Viel Shoegazer-Lärm um fast nichts.

Ziemlich geheimnisvoll geben sich No Joy aus Kanada, ein Frauenduo, das sich dem Shoegazer-Genre zuordnen lässt. Dabei zählen sie zu der bedrohlich lärmenden Spezies und sind dementsprechend entfernt von Bands wie Dum Dum Girls, Puro Instincto, Best Coast und Vivian Girls. Mit Informationen und Fotos geizen No Joy, so dass nur wenig über sie berichtet werden kann. Wollen sie die Aufmerksamkeit gezielt auf ihren Output richten? Dieser war bisher spärlicher Natur, lediglich eine 7“ Inch-Scheibe und das Debütalbum „Ghost Blonde“ stehen zu Buche und nun veröffentlichen sie „Wait To Pleasure“.

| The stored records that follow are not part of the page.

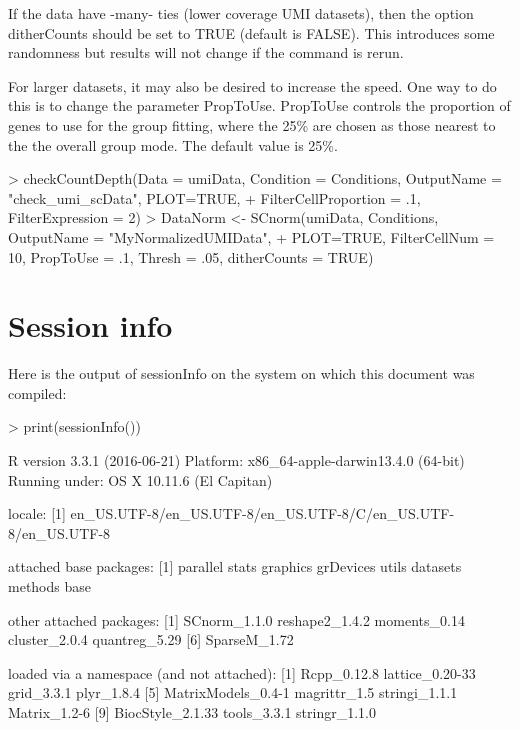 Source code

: \documentclass{article}
\begin{document}
If the data have -many- ties (lower coverage UMI datasets), then the option ditherCounts should be set to TRUE (default is FALSE). This introduces some randomness but results will not change if the command is rerun.

For larger datasets, it may also be desired to increase the speed. One way to do this is to change the parameter PropToUse. PropToUse controls the proportion of genes to use for the group fitting, where the 25\% are chosen as those nearest to the the overall group mode. The default value is 25\%. 

\begin{Schunk}
\begin{Sinput}
> checkCountDepth(Data = umiData, Condition = Conditions, OutputName = "check_umi_scData", PLOT=TRUE,
+ FilterCellProportion = .1, FilterExpression = 2)
> DataNorm <- SCnorm(umiData, Conditions, OutputName = "MyNormalizedUMIData",
+ PLOT=TRUE, FilterCellNum = 10, PropToUse = .1, Thresh = .05, ditherCounts = TRUE)
\end{Sinput}
\end{Schunk}


\section{Session info}
Here is the output of sessionInfo on the system on which this document was compiled:
\begin{Schunk}
\begin{Sinput}
>   print(sessionInfo())
\end{Sinput}
\begin{Soutput}
R version 3.3.1 (2016-06-21)
Platform: x86_64-apple-darwin13.4.0 (64-bit)
Running under: OS X 10.11.6 (El Capitan)

locale:
[1] en_US.UTF-8/en_US.UTF-8/en_US.UTF-8/C/en_US.UTF-8/en_US.UTF-8

attached base packages:
[1] parallel  stats     graphics  grDevices utils     datasets  methods   base     

other attached packages:
[1] SCnorm_1.1.0   reshape2_1.4.2 moments_0.14   cluster_2.0.4  quantreg_5.29 
[6] SparseM_1.72  

loaded via a namespace (and not attached):
 [1] Rcpp_0.12.8        lattice_0.20-33    grid_3.3.1         plyr_1.8.4        
 [5] MatrixModels_0.4-1 magrittr_1.5       stringi_1.1.1      Matrix_1.2-6      
 [9] BiocStyle_2.1.33   tools_3.3.1        stringr_1.1.0     
\end{Soutput}
\end{Schunk}
  
  \vspace{1cm}
%


%
\end{document}
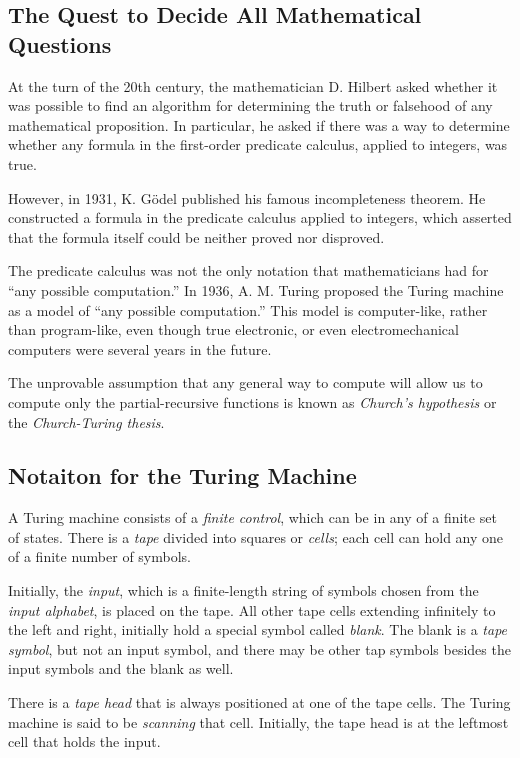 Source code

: \documentclass[]{article}
\begin{document}
\subsection*{The Quest to Decide All Mathematical Questions}
At the turn of the 20th century, the mathematician D. Hilbert asked whether
it was possible to find an algorithm for determining the truth or falsehood
of any mathematical proposition. In particular, he asked if there was a way
to determine whether any formula in the first-order predicate calculus,
applied to integers, was true.

However, in 1931, K. G\"odel published his famous incompleteness theorem.
He constructed a formula in the predicate calculus applied to integers,
which asserted that the formula itself could be neither proved nor
disproved.

The predicate calculus was not the only notation that mathematicians had
for ``any possible computation.'' In 1936, A. M. Turing proposed the Turing
machine as a model of ``any possible computation.'' This model is
computer-like, rather than program-like, even though true electronic, or
even electromechanical computers were several years in the future.

The unprovable assumption that any general way to compute will allow us to
compute only the partial-recursive functions is known as
\emph{Church's hypothesis} or the \emph{Church-Turing thesis}.

\subsection*{Notaiton for the Turing Machine}
A Turing machine consists of a \emph{finite control}, which can be in any
of a finite set of states. There is a \emph{tape} divided into squares or
\emph{cells}; each cell can hold any one of a finite number of symbols.

Initially, the \emph{input}, which is a finite-length string of symbols
chosen from the \emph{input alphabet}, is placed on the tape. All other
tape cells extending infinitely to the left and right, initially hold a
special symbol called \emph{blank}. The blank is a \emph{tape symbol}, but
not an input symbol, and there may be other tap symbols besides the input
symbols and the blank as well.

There is a \emph{tape head} that is always positioned at one of the tape
cells. The Turing machine is said to be \emph{scanning} that cell.
Initially, the tape head is at the leftmost cell that holds the input.
\end{document}
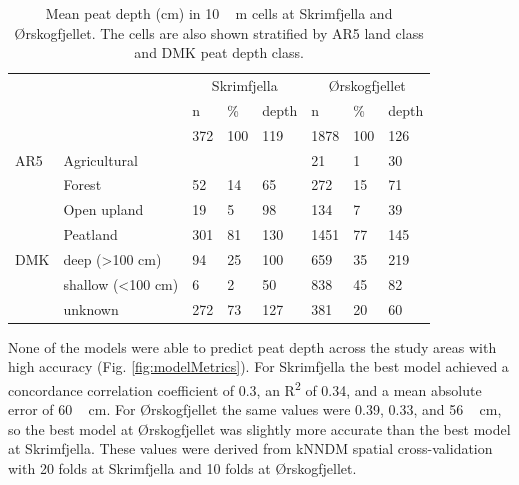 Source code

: \documentclass[soil, manuscript]{copernicus}
\begin{document}
\begin{table}[tbp]
\caption{Mean peat depth (cm) in \unit{10\,m} cells at Skrimfjella and Ørskogfjellet. The cells are also shown stratified by AR5 land class and DMK peat depth class.}
\begin{tabular}{llllllll}
\hline
    &                            & \multicolumn{3}{c}{Skrimfjella} & \multicolumn{3}{c}{Ørskogfjellet} \\ \cline{3-8} 
    &                            & n        & \%      & depth      & n          & \%      & depth      \\ \hline
    &                            & 372      & 100     & 119        & 1878       & 100     & 126        \\
AR5 & Agricultural               &          &         &            & 21         & 1       & 30         \\
    & Forest                     & 52       & 14      & 65         & 272        & 15      & 71         \\
    & Open upland                & 19       & 5       & 98         & 134        & 7       & 39         \\
    & Peatland                   & 301      & 81      & 130        & 1451       & 77      & 145        \\
DMK & deep (\textgreater 100 cm) & 94       & 25      & 100        & 659        & 35      & 219        \\
    & shallow (\textless 100 cm) & 6        & 2       & 50         & 838        & 45      & 82         \\
    & unknown                    & 272      & 73      & 127        & 381        & 20      & 60         \\ \hline
\end{tabular}
\label{tab:depthsByClass}
\end{table}

None of the models were able to predict peat depth across the study areas with high accuracy (Fig. \ref{fig:modelMetrics}).
For Skrimfjella the best model achieved a concordance correlation coefficient of 0.3, an R\textsuperscript{2} of 0.34, and a mean absolute error of \unit{60\,cm}.
For Ørskogfjellet the same values were 0.39, 0.33, and \unit{56\,cm}, so the best model at Ørskogfjellet was slightly more accurate than the best model at Skrimfjella.
These values were derived from kNNDM spatial cross-validation with 20 folds at Skrimfjella and 10 folds at Ørskogfjellet.
\end{document}
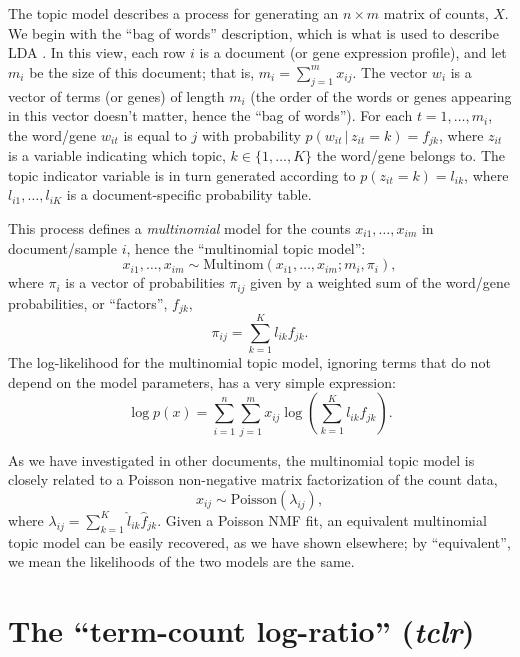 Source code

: \documentclass[final]{siamart171218}
\begin{document}
The topic model describes a process for generating an $n \times m$
matrix of counts, $X$. We begin with the ``bag of words'' description,
which is what is used to describe LDA \cite{blei-2003}. In this view,
each row $i$ is a document (or gene expression profile), and let $m_i$
be the size of this document; that is, $m_i = \sum_{j=1}^m
x_{ij}$. The vector $w_i$ is a vector of terms (or genes) of length
$m_i$ (the order of the words or genes appearing in this vector
doesn't matter, hence the ``bag of words''). For each $t = 1, \ldots,
m_{i}$, the word/gene $w_{it}$ is equal to $j$ with probability
$p(w_{it} \,|\, z_{it} = k) = f_{jk}$, where $z_{it}$ is a variable
indicating which topic, $k \in \{1, \ldots, K\}$ the word/gene belongs
to. The topic indicator variable is in turn generated according to
$p(z_{it} = k) = l_{ik}$, where $l_{i1}, \ldots, l_{iK}$ is a
document-specific probability table.

This process defines a {\em multinomial} model for the 
counts $x_{i1}, \ldots, x_{im}$ in document/sample $i$, hence the
``multinomial topic model'':
\begin{equation}
x_{i1}, \ldots, x_{im} \sim
\mathrm{Multinom}(x_{i1}, \ldots, x_{im}; m_i, \pi_i),
\end{equation}
where $\pi_i$ is a vector of probabilities $\pi_{ij}$ given by a
weighted sum of the word/gene probabilities, or ``factors'', $f_{jk}$,
\begin{equation}
\pi_{ij} = \sum_{k=1}^K l_{ik} f_{jk}.
\end{equation}
The log-likelihood for the multinomial topic model, ignoring terms
that do not depend on the model parameters, has a very simple
expression:
\begin{equation}
\log p(x) = \sum_{i=1}^n \sum_{j=1}^m
x_{ij} \log({\textstyle \sum_{k=1}^K l_{ik} f_{jk}}).
\end{equation}

As we have investigated in other documents, the multinomial topic
model is closely related to a Poisson non-negative matrix
factorization of the count data,
\begin{equation}
x_{ij} \sim \mathrm{Poisson}(\lambda_{ij}),
\end{equation}
where $\lambda_{ij} = \sum_{k=1}^K \hat{l}_{ik} \hat{f}_{jk}$. Given a
Poisson NMF fit, an equivalent multinomial topic model can be easily
recovered, as we have shown elsewhere; by ``equivalent'', we mean the
likelihoods of the two models are the same.

\section{The ``term-count log-ratio'' ({\em tclr})}
\end{document}
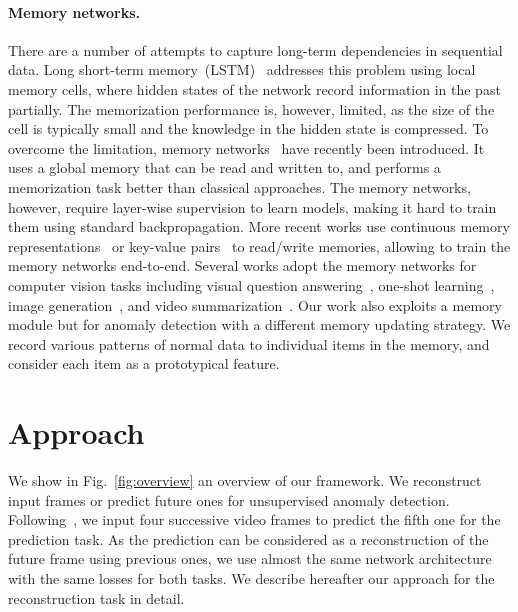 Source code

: \documentclass[10pt,twocolumn,letterpaper]{article}
\begin{document}
\vspace{-0.5cm}
	\paragraph{Memory networks.}
	There are a number of attempts to capture long-term dependencies in sequential data. Long short-term memory~(LSTM)~\cite{hochreiter1997long} addresses this problem using local memory cells, where hidden states of the network record information in the past partially. The memorization performance is, however, limited, as the size of the cell is typically small and the knowledge in the hidden state is compressed. To overcome the limitation, memory networks~\cite{weston2015memory} have recently been introduced. It uses a global memory that can be read and written to, and performs a memorization task better than classical approaches. The memory networks, however, require layer-wise supervision to learn models, making it hard to train them using standard backpropagation. More recent works use continuous memory representations~\cite{sukhbaatar2015end} or key-value pairs~\cite{miller2016key} to read/write memories, allowing to train the memory networks end-to-end. Several works adopt the memory networks for computer vision tasks including visual question answering~\cite{kumar2016ask,fan2019heterogeneous}, one-shot learning~\cite{santoro2016meta,kaiser2017learning,cai2018memory}, image generation~\cite{zhu2019dm}, and video summarization~\cite{lee2018memory}. Our work also exploits a memory module but for anomaly detection with a different memory updating strategy. We record various patterns of normal data to individual items in the memory, and consider each item as a prototypical feature.
	



    
\vspace{-0.2cm}    
\section{Approach}
\vspace{-0.1cm}


	
We show in Fig.~\ref{fig:overview} an overview of our framework. We reconstruct input frames or predict future ones for unsupervised anomaly detection. Following~\cite{liu2018future}, we input four successive video frames to predict the fifth one for the prediction task. As the prediction can be considered as a reconstruction of the future frame using previous ones, we use almost the same network architecture with the same losses for both tasks. We describe hereafter our approach for the reconstruction task in detail. 
\end{document}
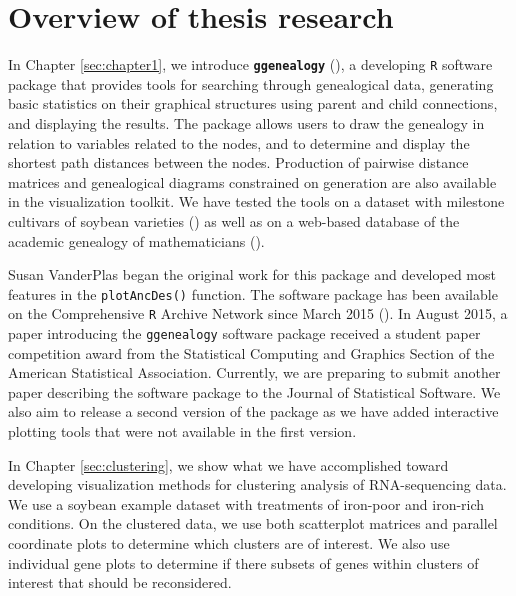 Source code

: \documentclass[11pt,a4paper,oldfontcommands,openany]{memoir}
\numberwithin{equation}{section} %
\newcommand{\code}[1]{{\texttt{#1}}}
\newcommand{\pkg}[1]{{\texttt{#1}}}
\begin{document}
\section{Overview of thesis research}


In Chapter \ref{sec:chapter1}, we introduce \textbf{\pkg{ggenealogy}} (\citealt{ggen}), a developing \pkg{R} software package that provides tools for searching through genealogical data, generating basic statistics on their graphical structures using parent and child connections, and displaying the results. The package allows users to draw the genealogy in relation to variables related to the nodes, and to determine and display the shortest path distances between the nodes. Production of pairwise distance matrices and genealogical diagrams constrained on generation are also available in the visualization toolkit. We have tested the tools on a dataset with milestone cultivars of soybean varieties (\citealt{soybean}) as well as on a web-based database of the academic genealogy of mathematicians (\citealt{mgp}).

Susan VanderPlas began the original work for this package and developed most features in the \code{plotAncDes()} function. The software package has been available on the Comprehensive \pkg{R} Archive Network since March 2015 (\citealt{ggen}). In August 2015, a paper introducing the \pkg{ggenealogy} software package received a student paper competition award from the Statistical Computing and Graphics Section of the American Statistical Association. Currently, we are preparing to submit another paper describing the software package to the Journal of Statistical Software. We also aim to release a second version of the package as we have added interactive plotting tools that were not available in the first version.

In Chapter \ref{sec:clustering}, we show what we have accomplished toward developing visualization methods for clustering analysis of RNA-sequencing data. We use a soybean example dataset with treatments of iron-poor and iron-rich conditions. On the clustered data, we use both scatterplot matrices and parallel coordinate plots to determine which clusters are of interest. We also use individual gene plots to determine if there subsets of genes within clusters of interest that should be reconsidered.
\end{document}
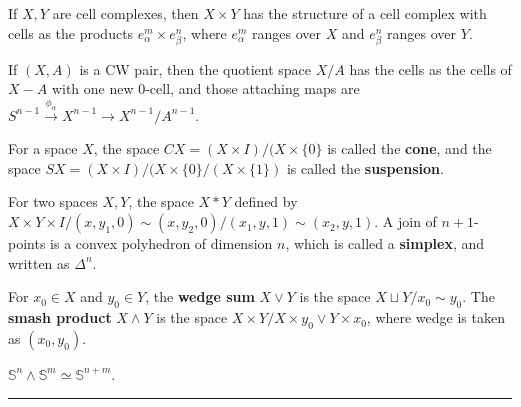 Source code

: \begin{defn} If $X,Y$ are cell complexes, then $X\times Y$ has the structure of a cell complex with cells as the products $e_\alpha^m\times e_\beta^n$, where $e_\alpha^m$ ranges over $X$ and $e_\beta^n$ ranges over $Y$.
\end{defn}

\begin{defn} If $(X,A)$ is a CW pair, then the quotient space $X/A$ has the cells as the cells of $X-A$ with one new 0-cell, and those attaching maps are $S^{n-1}\xrightarrow{\phi_\alpha}X^{n-1}\rightarrow X^{n-1}/A^{n-1}$.
\end{defn}

\begin{defn} For a space $X$, the space $CX=(X\times I)/(X\times \{0\}$ is called the \textbf{cone}, and the space $SX=(X\times I)/(X\times \{0\}/(X\times \{1\})$ is called the \textbf{suspension}.
\end{defn}

\begin{defn} For two spaces $X,Y$, the space $X*Y$ defined by $X\times Y\times I/(x,y_1,0)\sim (x,y_2,0)/(x_1,y,1)\sim (x_2,y,1)$. A join of $n+1$-points is a convex polyhedron of dimension $n$, which is called a \textbf{simplex}, and written as $\Delta^{n}$.
\end{defn}

\begin{defn} For $x_0\in X$ and $y_0\in Y$, the \textbf{wedge sum} $X\vee Y$ is the space $X\sqcup Y/x_0\sim y_0$. The \textbf{smash product} $X\wedge Y$ is the space $X\times Y/X\times {y_0}\vee Y\times {x_0}$, where wedge is taken as $(x_0,y_0)$.
\end{defn}
\begin{exmp} $\mathbb{S}^n\wedge \mathbb{S}^m\simeq \mathbb{S}^{n+m}$.
\end{exmp}

\noindent\rule{\textwidth}{1pt}
\newline
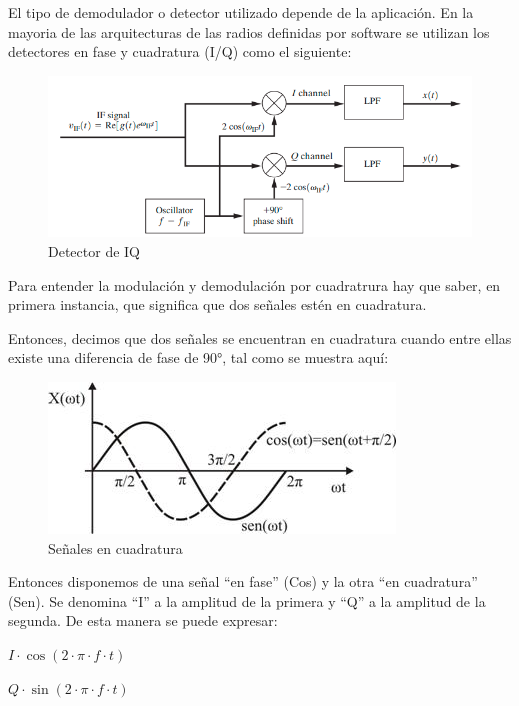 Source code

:\documentclass[a4paper,12pt]{report} %
\begin{document}
El tipo de demodulador o detector utilizado depende de la aplicación. En la mayoria de las arquitecturas de las radios definidas por software se utilizan los detectores en fase y cuadratura (I/Q) como el siguiente: 

\begin{figure}[H]
	\centering
	\includegraphics[scale=0.6]{Imagenes/Arquitectura/iq}
	\caption{Detector de IQ}
	\label{iq}
\end{figure}


Para entender la modulación y demodulación por cuadratrura hay que saber, en primera instancia, que significa que dos señales estén en cuadratura.

Entonces, decimos que dos señales se encuentran en cuadratura cuando entre ellas existe una diferencia de fase de 90°, tal como se muestra aquí: 

\begin{figure}[H]
	\centering
	\includegraphics[scale=0.8]{Imagenes/Arquitectura/cuadratura}
	\caption{Señales en cuadratura}
	\label{cuad}
\end{figure}

Entonces disponemos de una señal ``en fase'' (Cos) y la otra ``en cuadratura'' (Sen). Se denomina ``I'' a la amplitud de la primera y ``Q'' a la amplitud de la segunda. De esta manera se puede expresar: 

\begin{center}
	$I\cdot\cos(2\cdot\pi\cdot f\cdot t)$
	
	$Q\cdot\sin(2\cdot\pi\cdot f\cdot t)$
\end{center}
\end{document}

Mit „E“ errichten sie eine erste gewaltige Lärmmauer, die in ihrem brachialen Ansatz an A Place To Bury Strangers erinnert, ohne deren Intensität oder Dichte zu erreichen. „Hare Tarot Lies“ fährt einen Gang runter, wogegen „Prodigy“ wieder den hallenden E-Gitarrenlärm mit treibend-monotonen Drums verknüpft. Dazu der gleichförmige Singsang, der vernebelt in der Echokammer herumstochert. Im Prinzip ist so das ganze Album erzählt. Wo sich bei A Place To Bury Strangers nach und nach die Melodien aus dem Lärm schälen, bleiben bei No Joy nur Hall und Lärm übrig.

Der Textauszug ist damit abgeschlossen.